Maybe we’ll even catch up to Hagen in time.” She scrambled to her feet and walked over to Johann, the noise behind the door increasing still. “What do we have to do?”

“Let’s remove the four poles and tie the strings into thick ropes.” Johann pointed at the thin wooden sticks below the linen. “We tie up the ropes, hold on to those sticks, and jump off the balustrade.”

“That’s crazy!” shouted Karl.

“Crazier than all that happened on this terrace?” Johann gestured at the dead pope and the equally dead panther, both lying in a pool of blood that was still growing. “At least what I propose is not sorcery or some bizarre ritual, but reasonable science.” He winked at Karl. “Isn’t that what you always wanted to be? A reasonable scientist?”

Karl hesitated for another moment, but when a powerful thud shook the door, he gave up with a sigh.

“Better to shatter on the ground than burn at the stake, or whatever else they would have done to us.”

He helped Johann and Greta to remove the poles and braid the strings into ropes. They worked in silence as the door shuddered on its hinges. Evidently, the guards had fetched something heavy. The top hinge was beginning to come off.

“Faster!” urged Johann.

When the second hinge came off the wall, they had knotted four reasonably strong ropes. Johann tied them together in the middle, leaving three loops. One for each of them.

“Help me carry the baldachin to the balustrade.”

Acting on instinct, Johann picked up his satchel full of ingredients and tied it around his hips. Maybe some of it could still come in handy. Then they lifted up the canopy together, and a gust of wind immediately pulled on it, making it bulge like a sail at sea. Still, they managed to carry the baldachin to the edge of the terrace.

“I think a quick prayer wouldn’t hurt,” said Johann to Greta. “We could really use the Lord’s help for once.”

“The dear Lord has long since turned away from you,” replied Greta.

The third hinge dropped, and half a dozen guards poured onto the platform with raised swords and halberds.

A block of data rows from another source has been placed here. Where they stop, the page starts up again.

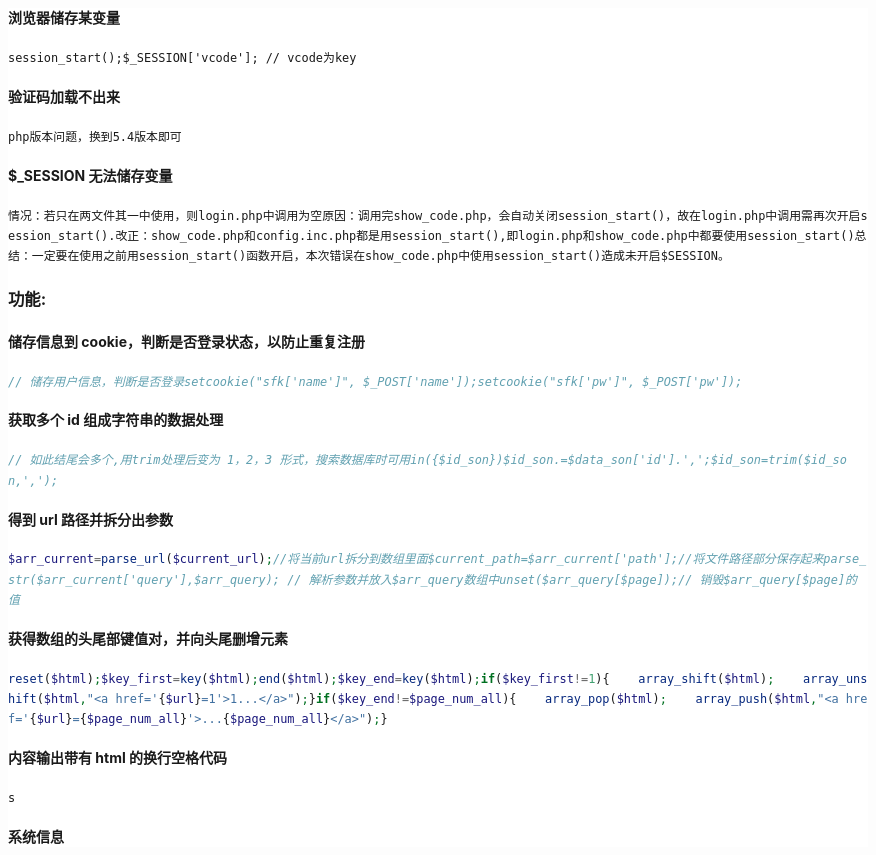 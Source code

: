 #### 浏览器储存某变量

```
session_start();$_SESSION['vcode']; // vcode为key
```

#### 验证码加载不出来

```
php版本问题，换到5.4版本即可
```

#### \$\_SESSION 无法储存变量

```
情况：若只在两文件其一中使用，则login.php中调用为空原因：调用完show_code.php，会自动关闭session_start()，故在login.php中调用需再次开启session_start().改正：show_code.php和config.inc.php都是用session_start(),即login.php和show_code.php中都要使用session_start()总结：一定要在使用之前用session_start()函数开启，本次错误在show_code.php中使用session_start()造成未开启$SESSION。
```

### 功能:

#### 储存信息到 cookie，判断是否登录状态，以防止重复注册

```php
// 储存用户信息，判断是否登录setcookie("sfk['name']", $_POST['name']);setcookie("sfk['pw']", $_POST['pw']);
```

#### 获取多个 id 组成字符串的数据处理

```php
// 如此结尾会多个,用trim处理后变为 1，2，3 形式，搜索数据库时可用in({$id_son})$id_son.=$data_son['id'].',';$id_son=trim($id_son,',');
```

#### 得到 url 路径并拆分出参数

```php
$arr_current=parse_url($current_url);//将当前url拆分到数组里面$current_path=$arr_current['path'];//将文件路径部分保存起来parse_str($arr_current['query'],$arr_query); // 解析参数并放入$arr_query数组中unset($arr_query[$page]);// 销毁$arr_query[$page]的值
```

#### 获得数组的头尾部键值对，并向头尾删增元素

```php
reset($html);$key_first=key($html);end($html);$key_end=key($html);if($key_first!=1){    array_shift($html);    array_unshift($html,"<a href='{$url}=1'>1...</a>");}if($key_end!=$page_num_all){    array_pop($html);    array_push($html,"<a href='{$url}={$page_num_all}'>...{$page_num_all}</a>");}
```

#### 内容输出带有 html 的换行空格代码

```
s
```

#### 系统信息
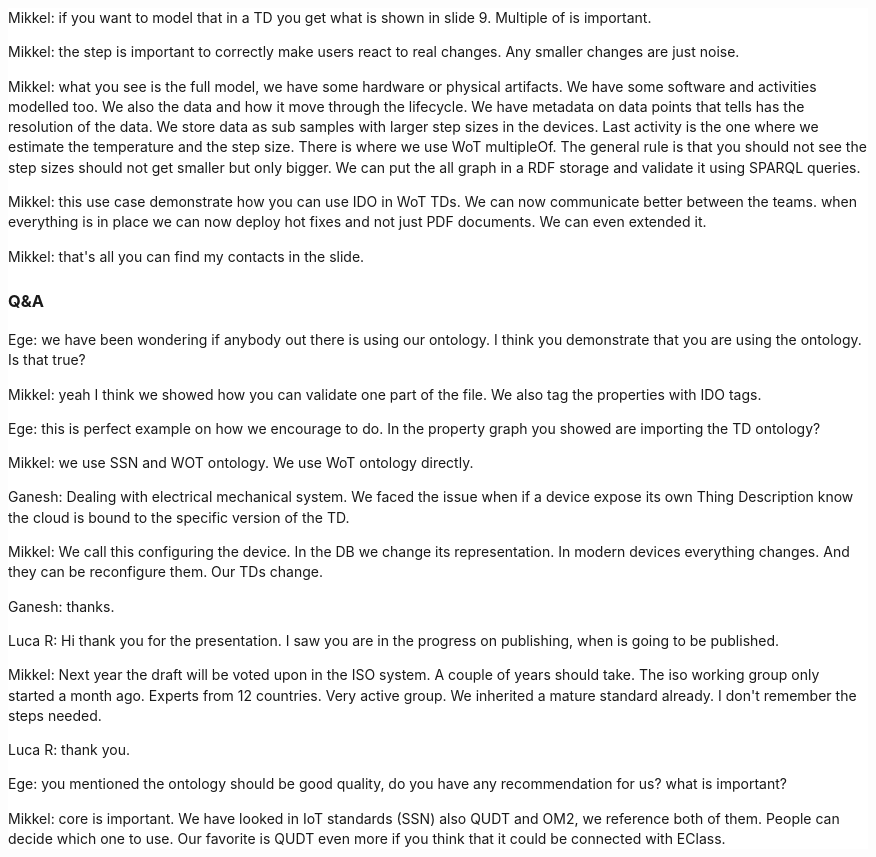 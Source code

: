 Mikkel: if you want to model that in a TD you get what is shown in slide 9. Multiple of is important.

Mikkel: the step is important to correctly make users react to real changes. Any smaller changes are just noise.

Mikkel: what you see is the full model, we have some hardware or physical artifacts.
We have some software and activities modelled too. We also the data and how it move through the lifecycle. We have metadata on data points that tells has the resolution of the data. We store data as sub samples with larger step sizes in the devices. Last activity is the one where we estimate the temperature and the step size.
There is where we use WoT multipleOf. The general rule is that you should not see the step sizes should not get smaller but only bigger. We can put the all graph in a RDF storage and validate it using SPARQL queries.

Mikkel: this use case demonstrate how you can use IDO in WoT TDs. We can now communicate better between the teams. when everything is in place we can now deploy hot fixes and not just PDF documents. We can even extended it.

Mikkel: that's all you can find my contacts in the slide.

### Q&A

Ege: we have been wondering if anybody out there is using our ontology. I think you demonstrate that you are using the ontology. Is that true?

Mikkel: yeah I think we showed how you can validate one part of the file. We also tag the properties with IDO tags.

Ege: this is perfect example on how we encourage to do. In the property graph you showed are importing the TD ontology?

Mikkel: we use SSN and WOT ontology. We use WoT ontology directly. 

Ganesh: Dealing with electrical mechanical system. We faced the issue when if a device expose its own Thing Description know the cloud is bound to the specific version of the TD. 

Mikkel: We call this configuring the device. In the DB we change its representation. In modern devices everything changes. And they can be reconfigure them. Our TDs change. 

Ganesh: thanks.

Luca R: Hi thank you for the presentation. I saw you are in the progress on publishing, when is going to be published.

Mikkel: Next year the draft will be voted upon in the ISO system. A couple of years should take. The iso working group only started a month ago. Experts from 12 countries. Very active group. We inherited a mature standard already. I don't remember the steps needed.

Luca R: thank you.

Ege: you mentioned the ontology should be good quality, do you have any recommendation for us? what is important?

Mikkel: core is important. We have looked in IoT standards (SSN) also QUDT and OM2, we reference both of them. People can decide which one to use. Our favorite is QUDT even more if you think that it could be connected with EClass.
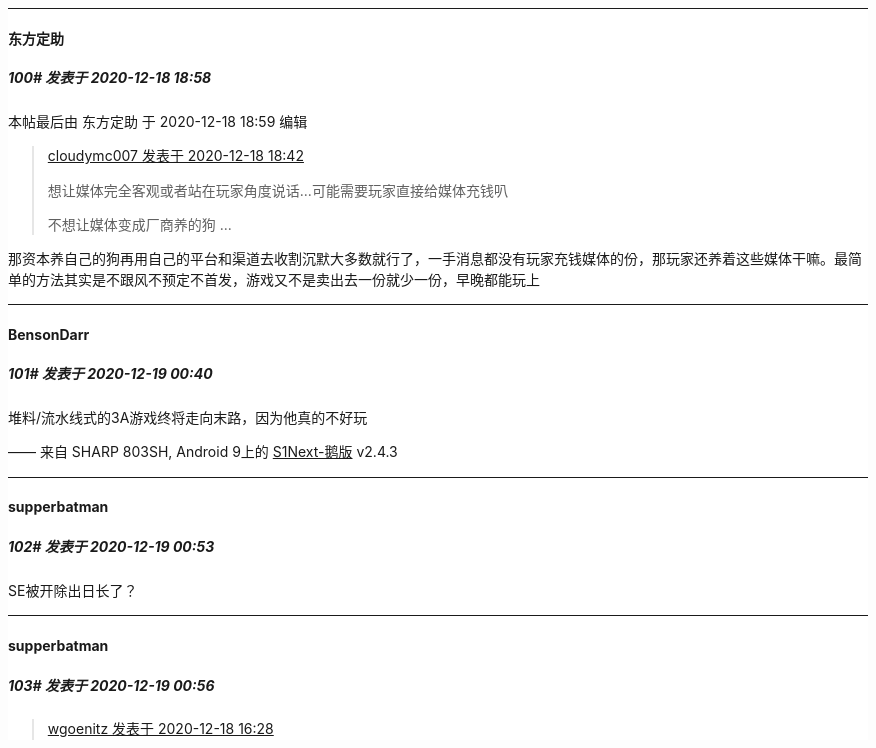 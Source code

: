


*****

####  东方定助  
##### 100#       发表于 2020-12-18 18:58



 本帖最后由 东方定助 于 2020-12-18 18:59 编辑 
<blockquote><a href="httphttps://bbs.saraba1st.com/2b/forum.php?mod=redirect&amp;goto=findpost&amp;pid=49763912&amp;ptid=1978301" target="_blank">cloudymc007 发表于 2020-12-18 18:42</a>

想让媒体完全客观或者站在玩家角度说话...可能需要玩家直接给媒体充钱叭

不想让媒体变成厂商养的狗 ...</blockquote>
那资本养自己的狗再用自己的平台和渠道去收割沉默大多数就行了，一手消息都没有玩家充钱媒体的份，那玩家还养着这些媒体干嘛。最简单的方法其实是不跟风不预定不首发，游戏又不是卖出去一份就少一份，早晚都能玩上







*****

####  BensonDarr  
##### 101#       发表于 2020-12-19 00:40




堆料/流水线式的3A游戏终将走向末路，因为他真的不好玩

—— 来自 SHARP 803SH, Android 9上的 [S1Next-鹅版](https://github.com/ykrank/S1-Next/releases) v2.4.3







*****

####  supperbatman  
##### 102#       发表于 2020-12-19 00:53




SE被开除出日长了？







*****

####  supperbatman  
##### 103#       发表于 2020-12-19 00:56



<blockquote><a href="httphttps://bbs.saraba1st.com/2b/forum.php?mod=redirect&amp;goto=findpost&amp;pid=49762526&amp;ptid=1978301" target="_blank">wgoenitz 发表于 2020-12-18 16:28</a>
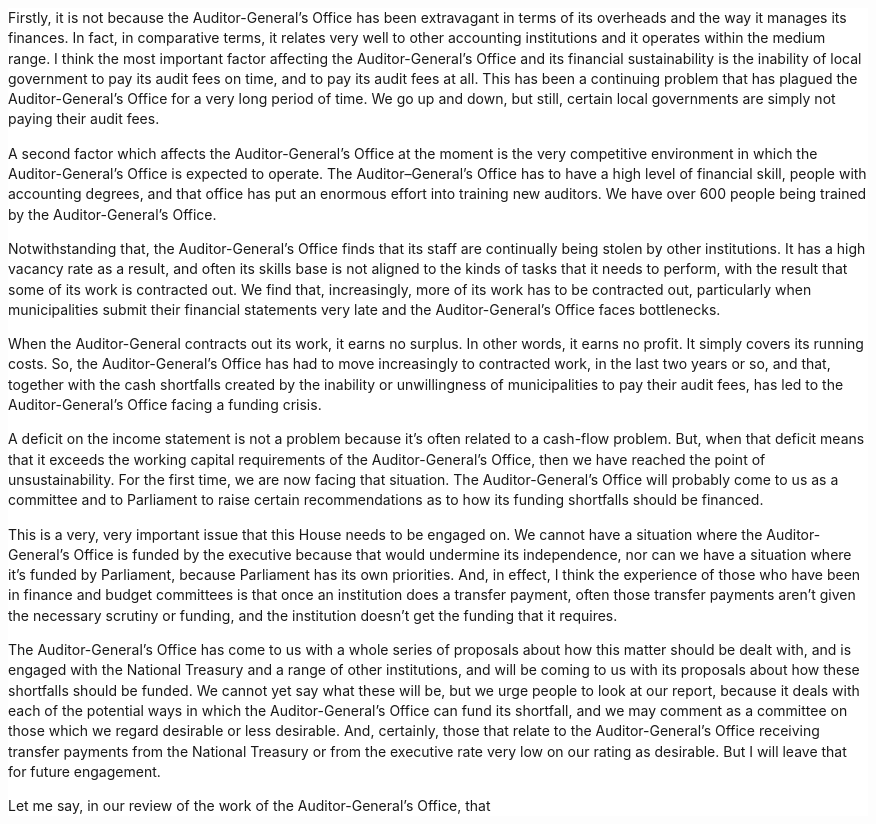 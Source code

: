 Firstly, it is not because the Auditor-General’s Office has been
extravagant in terms of its overheads and the way it manages its finances.
In fact, in comparative terms, it relates very well to other accounting
institutions and it operates within the medium range. I think the most
important factor affecting the Auditor-General’s Office and its financial
sustainability is the inability of local government to pay its audit fees
on time, and to pay its audit fees at all. This has been a continuing
problem that has plagued the Auditor-General’s Office for a very long
period of time. We go up and down, but still, certain local governments are
simply not paying their audit fees.

A second factor which affects the Auditor-General’s Office at the moment is
the very competitive environment in which the Auditor-General’s Office is
expected to operate. The Auditor–General’s Office has to have a high level
of financial skill, people with accounting degrees, and that office has put
an enormous effort into training new auditors. We have over 600 people
being trained by the Auditor-General’s Office.

Notwithstanding that, the Auditor-General’s Office finds that its staff are
continually being stolen by other institutions. It has a high vacancy rate
as a result, and often its skills base is not aligned to the kinds of tasks
that it needs to perform, with the result that some of its work is
contracted out. We find that, increasingly, more of its work has to be
contracted out, particularly when municipalities submit their financial
statements very late and the Auditor-General’s Office faces bottlenecks.

When the Auditor-General contracts out its work, it earns no surplus. In
other words, it earns no profit. It simply covers its running costs. So,
the Auditor-General’s Office has had to move increasingly to contracted
work, in the last two years or so, and that, together with the cash
shortfalls created by the inability or unwillingness of municipalities to
pay their audit fees, has led to the Auditor-General’s Office facing a
funding crisis.

A deficit on the income statement is not a problem because it’s often
related to a cash-flow problem. But, when that deficit means that it
exceeds the working capital requirements of the Auditor-General’s Office,
then we have reached the point of unsustainability. For the first time, we
are now facing that situation. The Auditor-General’s Office will probably
come to us as a committee and to Parliament to raise certain
recommendations as to how its funding shortfalls should be financed.

This is a very, very important issue that this House needs to be engaged
on. We cannot have a situation where the Auditor-General’s Office is funded
by the executive because that would undermine its independence, nor can we
have a situation where it’s funded by Parliament, because Parliament has
its own priorities. And, in effect, I think the experience of those who
have been in finance and budget committees is that once an institution does
a transfer payment, often those transfer payments aren’t given the
necessary scrutiny or funding, and the institution doesn’t get the funding
that it requires.

The Auditor-General’s Office has come to us with a whole series of
proposals about how this matter should be dealt with, and is engaged with
the National Treasury and a range of other institutions, and will be coming
to us with its proposals about how these shortfalls should be funded. We
cannot yet say what these will be, but we urge people to look at our
report, because it deals with each of the potential ways in which the
Auditor-General’s Office can fund its shortfall, and we may comment as a
committee on those which we regard desirable or less desirable. And,
certainly, those that relate to the Auditor-General’s Office receiving
transfer payments from the National Treasury or from the executive rate
very low on our rating as desirable. But I will leave that for future
engagement.

Let me say, in our review of the work of the Auditor-General’s Office, that
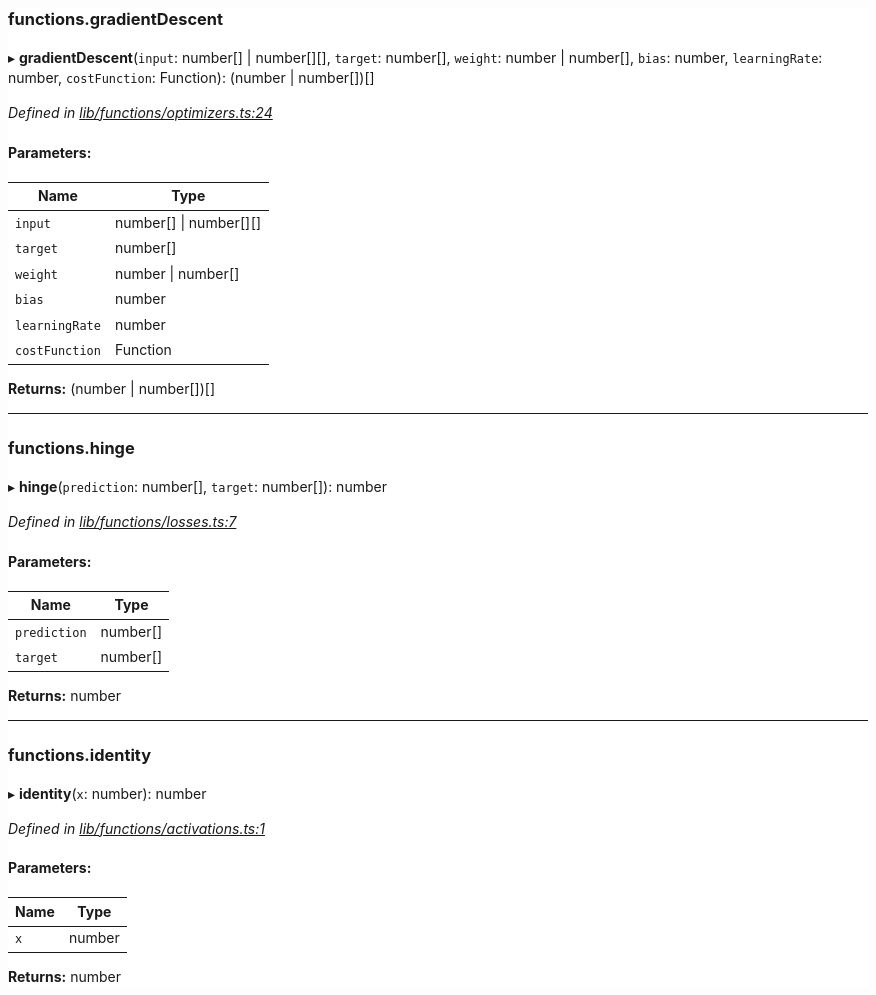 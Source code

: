 ### functions.gradientDescent

▸ **gradientDescent**(`input`: number[] \| number[][], `target`: number[], `weight`: number \| number[], `bias`: number, `learningRate`: number, `costFunction`: Function): (number \| number[])[]

*Defined in [lib/functions/optimizers.ts:24](https://github.com/ascentcore/dataspot/blob/aa42404/lib/functions/optimizers.ts#L24)*

#### Parameters:

Name | Type |
------ | ------ |
`input` | number[] \| number[][] |
`target` | number[] |
`weight` | number \| number[] |
`bias` | number |
`learningRate` | number |
`costFunction` | Function |

**Returns:** (number \| number[])[]

___

### functions.hinge

▸ **hinge**(`prediction`: number[], `target`: number[]): number

*Defined in [lib/functions/losses.ts:7](https://github.com/ascentcore/dataspot/blob/aa42404/lib/functions/losses.ts#L7)*

#### Parameters:

Name | Type |
------ | ------ |
`prediction` | number[] |
`target` | number[] |

**Returns:** number

___

### functions.identity

▸ **identity**(`x`: number): number

*Defined in [lib/functions/activations.ts:1](https://github.com/ascentcore/dataspot/blob/aa42404/lib/functions/activations.ts#L1)*

#### Parameters:

Name | Type |
------ | ------ |
`x` | number |

**Returns:** number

Johann gave a shrug. “No prayer it is.”

The canopy billowed.

“Jump!” screamed Johann.

And the baldachin took off.

It was no gentle gliding, no elegant flight like that of an eagle, but an abrupt fall.

Karl felt his heart stop for a moment. This was complete madness. Man wasn’t made for flying. The ground raced toward him, hard ground, a maze of lanes in between the roofs of the houses right behind Castel Sant’Angelo. Suddenly the baldachin was struck hard by something. It took Karl a moment to realize that it wasn’t the impact but another wind gust. It lifted them up and carried them a little distance away from the castle. Karl’s hands were cramped around the rope, and beside him Greta was screaming.

And Johann laughed.

It was a throaty laughter that sounded somewhat insane. But the doctor seemed to be the only one who wasn’t on the verge of passing out with fear. Instead, he pulled on his loop, causing the baldachin to tumble but also gain height. They started to spin in wild circles. Below them, Sant’Angelo Bridge appeared; the baldachin bulged. Karl heard an ugly sound as the canopy tore.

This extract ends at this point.